Discours du 20 juin 1940
"Français! J'ai demandé à nos
adversaires de mettre fin aux hostilités. Le gouvernement a
désigné mercredi les plénipotentiaires chargé de recueillir
leurs conditions.
J'ai pris cette décision, dure au coeur d'un soldat, parce que
la situation militaire l'imposait. Nous espérions résister sur
la ligne de la Somme et de l'Aisne. Le général Weygand avait
regroupé nos forces. Son seul nom présageait la victoire.
Pourtant la ligne a cédé et la pression ennemie a contraint nos forces à la retraite.
Dès le 13 juin, la demande d'armistice était inévitable. Cet
échec vous a surpris. Vous souvenant de 1914 et de 1918, vous en
cherchez les raisons. Je vais vous les dire.
Le 1er mai 1917, nous avions encore 3
280 000 hommes aux armées, malgré trois ans de combats
meurtriers. A la veille de la bataille actuelle, nous en avions
500 000 de moins. En mai 1918, nous avions 85 divisions
britanniques: en mai 1940, il n'y en avait que 10. En 1918, nous
avions avec nous les 58 divisions italiennes et les 42 divisions
américaines.
L'infériorité de notre matériel a été plus grande encore que
celles de nos effectifs. L'aviation française a livré à un
contre six ses combats. Moins forts qu'il y a vingt-deux ans,
nous avions aussi moins d'amis. Trop peu d'enfants, trop peu
d'armes, trop peu d'alliés : voilà notre défaite.
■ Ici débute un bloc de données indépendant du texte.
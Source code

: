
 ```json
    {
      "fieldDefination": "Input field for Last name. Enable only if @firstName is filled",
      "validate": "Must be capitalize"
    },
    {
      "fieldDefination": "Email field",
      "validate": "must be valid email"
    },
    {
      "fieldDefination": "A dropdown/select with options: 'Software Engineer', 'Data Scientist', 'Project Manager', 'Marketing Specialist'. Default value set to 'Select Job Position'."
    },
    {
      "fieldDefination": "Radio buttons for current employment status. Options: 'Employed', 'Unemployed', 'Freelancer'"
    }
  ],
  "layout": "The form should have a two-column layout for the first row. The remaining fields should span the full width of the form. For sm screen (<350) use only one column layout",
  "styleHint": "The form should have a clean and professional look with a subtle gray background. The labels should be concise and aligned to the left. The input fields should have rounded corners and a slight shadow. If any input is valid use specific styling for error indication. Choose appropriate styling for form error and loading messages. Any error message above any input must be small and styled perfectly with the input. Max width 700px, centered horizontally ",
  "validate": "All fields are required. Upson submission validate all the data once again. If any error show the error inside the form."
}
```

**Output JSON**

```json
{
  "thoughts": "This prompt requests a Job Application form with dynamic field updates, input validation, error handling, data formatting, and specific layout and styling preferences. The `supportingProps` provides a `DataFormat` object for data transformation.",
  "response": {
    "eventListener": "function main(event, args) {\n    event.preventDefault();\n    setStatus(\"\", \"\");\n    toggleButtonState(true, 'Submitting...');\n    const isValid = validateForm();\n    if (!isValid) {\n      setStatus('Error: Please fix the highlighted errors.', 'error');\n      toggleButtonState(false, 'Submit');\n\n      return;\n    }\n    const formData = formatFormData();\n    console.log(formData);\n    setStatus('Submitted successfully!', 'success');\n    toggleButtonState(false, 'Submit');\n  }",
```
Le Peuple français ne conteste pas ses échecs. Tous les peuples
ont connu tour à tour des succès et des revers. C'est par la
manière dont ils réagissent qu'ils se montrent faibles ou
grands.
Nous tirerons la leçon des batailles
perdues. Depuis la victoire, l'esprit de jouissance l'a emporté
sur l'esprit de sacrifice. On a revendiqué plus qu'on a servi.
On a voulu épargner l'effort: on rencontre aujourd'hui le
malheur. J'ai été avec vous dans les jours glorieux. Chef du
gouvernement, je suis et resterai avec vous dans les jours
sombres. Soyez à mes côtés. Le combat reste le même. Il
s'agit de la France, de son sol, de ses fils."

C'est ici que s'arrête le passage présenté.